## [Stored entries]
____________

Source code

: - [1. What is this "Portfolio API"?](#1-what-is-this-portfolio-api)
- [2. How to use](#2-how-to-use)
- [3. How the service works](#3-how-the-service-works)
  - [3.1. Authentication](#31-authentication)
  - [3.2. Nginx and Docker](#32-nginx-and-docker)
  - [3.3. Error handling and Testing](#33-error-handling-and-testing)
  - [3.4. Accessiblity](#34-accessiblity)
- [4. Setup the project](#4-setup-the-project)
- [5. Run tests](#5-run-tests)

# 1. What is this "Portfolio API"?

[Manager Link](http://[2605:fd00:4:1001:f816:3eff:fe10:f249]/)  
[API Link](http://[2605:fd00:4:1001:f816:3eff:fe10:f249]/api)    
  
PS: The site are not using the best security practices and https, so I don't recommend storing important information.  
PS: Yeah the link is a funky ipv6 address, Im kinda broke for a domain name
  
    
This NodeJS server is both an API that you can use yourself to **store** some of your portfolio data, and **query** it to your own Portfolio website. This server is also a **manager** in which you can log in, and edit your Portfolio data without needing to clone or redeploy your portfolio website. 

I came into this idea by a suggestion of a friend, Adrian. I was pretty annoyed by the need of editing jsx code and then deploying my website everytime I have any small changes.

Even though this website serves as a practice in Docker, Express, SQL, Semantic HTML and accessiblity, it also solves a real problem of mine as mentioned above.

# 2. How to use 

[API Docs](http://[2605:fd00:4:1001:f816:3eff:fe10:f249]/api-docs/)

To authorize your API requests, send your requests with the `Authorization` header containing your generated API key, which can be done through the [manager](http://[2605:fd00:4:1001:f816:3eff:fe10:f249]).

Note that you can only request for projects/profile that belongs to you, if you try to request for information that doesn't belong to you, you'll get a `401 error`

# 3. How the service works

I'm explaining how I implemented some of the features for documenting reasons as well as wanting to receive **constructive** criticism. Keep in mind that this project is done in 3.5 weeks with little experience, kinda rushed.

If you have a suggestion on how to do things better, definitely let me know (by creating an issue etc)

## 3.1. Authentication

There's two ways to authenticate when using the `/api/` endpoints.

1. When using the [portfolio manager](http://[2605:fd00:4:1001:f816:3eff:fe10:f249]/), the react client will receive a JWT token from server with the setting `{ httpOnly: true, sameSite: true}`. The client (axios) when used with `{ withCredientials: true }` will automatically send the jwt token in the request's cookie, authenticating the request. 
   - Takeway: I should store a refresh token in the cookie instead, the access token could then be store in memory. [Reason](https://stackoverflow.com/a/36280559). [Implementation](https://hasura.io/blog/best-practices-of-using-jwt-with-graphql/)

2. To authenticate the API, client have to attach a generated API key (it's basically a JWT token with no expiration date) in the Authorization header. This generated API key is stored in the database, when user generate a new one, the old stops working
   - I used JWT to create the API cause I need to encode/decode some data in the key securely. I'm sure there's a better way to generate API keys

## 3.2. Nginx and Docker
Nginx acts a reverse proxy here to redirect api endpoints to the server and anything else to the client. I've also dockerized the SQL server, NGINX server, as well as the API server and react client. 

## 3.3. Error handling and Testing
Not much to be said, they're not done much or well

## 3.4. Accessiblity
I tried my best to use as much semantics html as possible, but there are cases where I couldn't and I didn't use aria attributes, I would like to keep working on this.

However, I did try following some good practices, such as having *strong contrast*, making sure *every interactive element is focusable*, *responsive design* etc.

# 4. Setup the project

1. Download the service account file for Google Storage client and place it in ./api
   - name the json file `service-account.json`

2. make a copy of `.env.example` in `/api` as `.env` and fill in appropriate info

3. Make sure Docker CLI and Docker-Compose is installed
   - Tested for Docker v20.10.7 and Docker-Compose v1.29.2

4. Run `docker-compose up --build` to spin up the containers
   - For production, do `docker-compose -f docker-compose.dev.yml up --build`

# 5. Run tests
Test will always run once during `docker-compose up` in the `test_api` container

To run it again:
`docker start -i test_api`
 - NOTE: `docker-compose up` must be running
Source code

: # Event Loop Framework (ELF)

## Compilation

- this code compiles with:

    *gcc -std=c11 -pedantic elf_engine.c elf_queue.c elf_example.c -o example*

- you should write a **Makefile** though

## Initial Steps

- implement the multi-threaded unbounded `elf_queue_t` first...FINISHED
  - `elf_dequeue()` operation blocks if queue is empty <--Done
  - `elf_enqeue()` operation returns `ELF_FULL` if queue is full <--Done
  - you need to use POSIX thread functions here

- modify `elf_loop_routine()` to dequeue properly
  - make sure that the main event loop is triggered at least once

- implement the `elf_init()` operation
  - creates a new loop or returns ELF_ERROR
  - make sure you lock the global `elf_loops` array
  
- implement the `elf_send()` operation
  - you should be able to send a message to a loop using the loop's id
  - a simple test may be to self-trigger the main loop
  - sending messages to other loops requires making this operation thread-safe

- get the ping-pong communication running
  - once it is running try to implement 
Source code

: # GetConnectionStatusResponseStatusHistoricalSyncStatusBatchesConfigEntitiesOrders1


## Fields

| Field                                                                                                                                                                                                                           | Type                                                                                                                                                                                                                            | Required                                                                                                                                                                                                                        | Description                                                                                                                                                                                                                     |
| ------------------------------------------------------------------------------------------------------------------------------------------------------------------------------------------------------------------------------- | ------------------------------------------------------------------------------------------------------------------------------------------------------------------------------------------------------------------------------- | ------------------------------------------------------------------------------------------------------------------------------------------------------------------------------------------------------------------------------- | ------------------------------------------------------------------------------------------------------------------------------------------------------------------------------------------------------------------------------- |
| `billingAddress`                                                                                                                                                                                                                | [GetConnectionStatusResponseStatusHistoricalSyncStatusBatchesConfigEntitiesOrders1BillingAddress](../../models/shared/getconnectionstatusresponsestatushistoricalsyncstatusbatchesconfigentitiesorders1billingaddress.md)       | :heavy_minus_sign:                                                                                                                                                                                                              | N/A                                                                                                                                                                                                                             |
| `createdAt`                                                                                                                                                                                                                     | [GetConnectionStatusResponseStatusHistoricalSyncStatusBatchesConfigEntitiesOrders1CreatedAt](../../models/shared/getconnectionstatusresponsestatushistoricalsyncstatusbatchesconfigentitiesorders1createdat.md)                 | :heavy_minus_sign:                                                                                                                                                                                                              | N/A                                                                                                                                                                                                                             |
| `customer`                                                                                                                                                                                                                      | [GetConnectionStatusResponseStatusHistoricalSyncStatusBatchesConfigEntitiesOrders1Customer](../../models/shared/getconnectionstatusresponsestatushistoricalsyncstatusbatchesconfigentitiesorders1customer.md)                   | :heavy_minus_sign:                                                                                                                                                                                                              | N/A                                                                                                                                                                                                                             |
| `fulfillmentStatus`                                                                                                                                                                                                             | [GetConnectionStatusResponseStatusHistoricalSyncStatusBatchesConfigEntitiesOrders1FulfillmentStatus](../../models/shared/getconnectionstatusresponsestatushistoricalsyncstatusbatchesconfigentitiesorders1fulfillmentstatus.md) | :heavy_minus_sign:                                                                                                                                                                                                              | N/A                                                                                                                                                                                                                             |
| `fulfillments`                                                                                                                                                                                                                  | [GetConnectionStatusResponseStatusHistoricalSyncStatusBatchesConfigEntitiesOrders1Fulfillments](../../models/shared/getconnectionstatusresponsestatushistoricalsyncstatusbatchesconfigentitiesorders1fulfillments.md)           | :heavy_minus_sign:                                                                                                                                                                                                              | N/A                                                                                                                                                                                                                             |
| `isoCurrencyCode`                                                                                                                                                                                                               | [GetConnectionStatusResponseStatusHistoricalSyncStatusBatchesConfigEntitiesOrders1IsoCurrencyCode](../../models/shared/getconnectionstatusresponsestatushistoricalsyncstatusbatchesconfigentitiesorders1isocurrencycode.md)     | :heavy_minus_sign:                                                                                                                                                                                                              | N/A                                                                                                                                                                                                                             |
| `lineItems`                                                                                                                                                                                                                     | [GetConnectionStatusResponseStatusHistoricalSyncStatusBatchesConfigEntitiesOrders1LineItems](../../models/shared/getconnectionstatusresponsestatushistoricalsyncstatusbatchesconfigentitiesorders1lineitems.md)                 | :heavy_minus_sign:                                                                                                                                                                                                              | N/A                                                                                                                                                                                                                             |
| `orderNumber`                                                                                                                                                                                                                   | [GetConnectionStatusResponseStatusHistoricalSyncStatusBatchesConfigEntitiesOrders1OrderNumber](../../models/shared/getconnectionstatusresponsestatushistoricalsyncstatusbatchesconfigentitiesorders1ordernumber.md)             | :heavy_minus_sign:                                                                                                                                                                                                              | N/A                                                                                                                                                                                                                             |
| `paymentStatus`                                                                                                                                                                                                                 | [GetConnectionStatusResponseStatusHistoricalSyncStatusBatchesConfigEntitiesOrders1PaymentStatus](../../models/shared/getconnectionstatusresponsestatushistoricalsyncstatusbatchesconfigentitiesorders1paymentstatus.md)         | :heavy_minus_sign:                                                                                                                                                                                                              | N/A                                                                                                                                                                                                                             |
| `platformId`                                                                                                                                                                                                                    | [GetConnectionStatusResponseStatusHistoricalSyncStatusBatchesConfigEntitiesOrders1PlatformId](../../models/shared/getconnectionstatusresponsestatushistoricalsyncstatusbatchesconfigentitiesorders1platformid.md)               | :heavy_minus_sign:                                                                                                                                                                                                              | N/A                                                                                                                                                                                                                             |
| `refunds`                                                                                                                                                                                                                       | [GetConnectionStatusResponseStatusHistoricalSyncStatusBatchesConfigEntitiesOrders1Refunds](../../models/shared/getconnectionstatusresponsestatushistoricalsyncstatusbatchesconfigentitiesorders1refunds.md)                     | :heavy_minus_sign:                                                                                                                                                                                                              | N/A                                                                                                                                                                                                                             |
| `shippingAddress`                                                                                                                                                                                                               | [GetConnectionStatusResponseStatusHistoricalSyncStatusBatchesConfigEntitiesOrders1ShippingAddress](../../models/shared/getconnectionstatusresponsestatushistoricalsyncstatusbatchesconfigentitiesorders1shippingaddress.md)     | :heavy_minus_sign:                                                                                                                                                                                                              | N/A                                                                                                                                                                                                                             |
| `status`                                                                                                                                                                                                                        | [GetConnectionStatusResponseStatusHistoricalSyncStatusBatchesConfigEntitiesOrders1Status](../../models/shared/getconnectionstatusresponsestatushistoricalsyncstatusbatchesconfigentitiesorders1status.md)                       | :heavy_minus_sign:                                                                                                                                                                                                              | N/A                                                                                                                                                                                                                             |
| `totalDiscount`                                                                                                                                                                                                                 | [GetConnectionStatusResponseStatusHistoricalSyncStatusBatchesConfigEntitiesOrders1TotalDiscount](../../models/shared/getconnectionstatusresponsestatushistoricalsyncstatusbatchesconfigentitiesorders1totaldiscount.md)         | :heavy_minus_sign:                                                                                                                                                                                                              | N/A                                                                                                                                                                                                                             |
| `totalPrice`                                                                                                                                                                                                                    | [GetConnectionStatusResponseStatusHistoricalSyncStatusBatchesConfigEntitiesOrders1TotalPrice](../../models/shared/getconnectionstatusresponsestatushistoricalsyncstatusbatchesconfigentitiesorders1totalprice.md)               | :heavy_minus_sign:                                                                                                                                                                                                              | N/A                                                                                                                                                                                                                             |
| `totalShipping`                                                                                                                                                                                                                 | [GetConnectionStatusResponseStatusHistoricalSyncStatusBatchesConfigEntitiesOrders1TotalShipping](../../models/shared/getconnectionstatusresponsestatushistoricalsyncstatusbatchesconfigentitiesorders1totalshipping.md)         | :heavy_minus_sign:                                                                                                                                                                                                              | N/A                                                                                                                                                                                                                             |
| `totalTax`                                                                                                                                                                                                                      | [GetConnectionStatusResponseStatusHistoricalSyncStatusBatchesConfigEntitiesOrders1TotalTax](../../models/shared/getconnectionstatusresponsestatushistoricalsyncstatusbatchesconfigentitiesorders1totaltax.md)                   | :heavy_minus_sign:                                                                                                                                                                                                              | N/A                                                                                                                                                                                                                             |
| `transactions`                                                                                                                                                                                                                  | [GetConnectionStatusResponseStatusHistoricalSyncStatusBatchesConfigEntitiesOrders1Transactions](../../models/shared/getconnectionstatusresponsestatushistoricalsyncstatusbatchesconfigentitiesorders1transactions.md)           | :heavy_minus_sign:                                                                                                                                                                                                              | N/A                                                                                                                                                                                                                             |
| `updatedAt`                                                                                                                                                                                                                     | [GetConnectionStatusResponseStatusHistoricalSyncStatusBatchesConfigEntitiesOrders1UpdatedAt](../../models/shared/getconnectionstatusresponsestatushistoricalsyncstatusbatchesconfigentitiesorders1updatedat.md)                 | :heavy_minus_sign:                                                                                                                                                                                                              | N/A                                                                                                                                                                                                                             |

____________

## [What is expected]
Restate word for word the entries above, starting at the line with "1. When using" and ending at the line with "- Takeway: I", inclusive, and no others.

## [Written solution]
1. When using the [portfolio manager](http://[2605:fd00:4:1001:f816:3eff:fe10:f249]/), the react client will receive a JWT token from server with the setting `{ httpOnly: true, sameSite: true}`. The client (axios) when used with `{ withCredientials: true }` will automatically send the jwt token in the request's cookie, authenticating the request. 
   - Takeway: I should store a refresh token in the cookie instead, the access token could then be store in memory. [Reason](https://stackoverflow.com/a/36280559). [Implementation](https://hasura.io/blog/best-practices-of-using-jwt-with-graphql/)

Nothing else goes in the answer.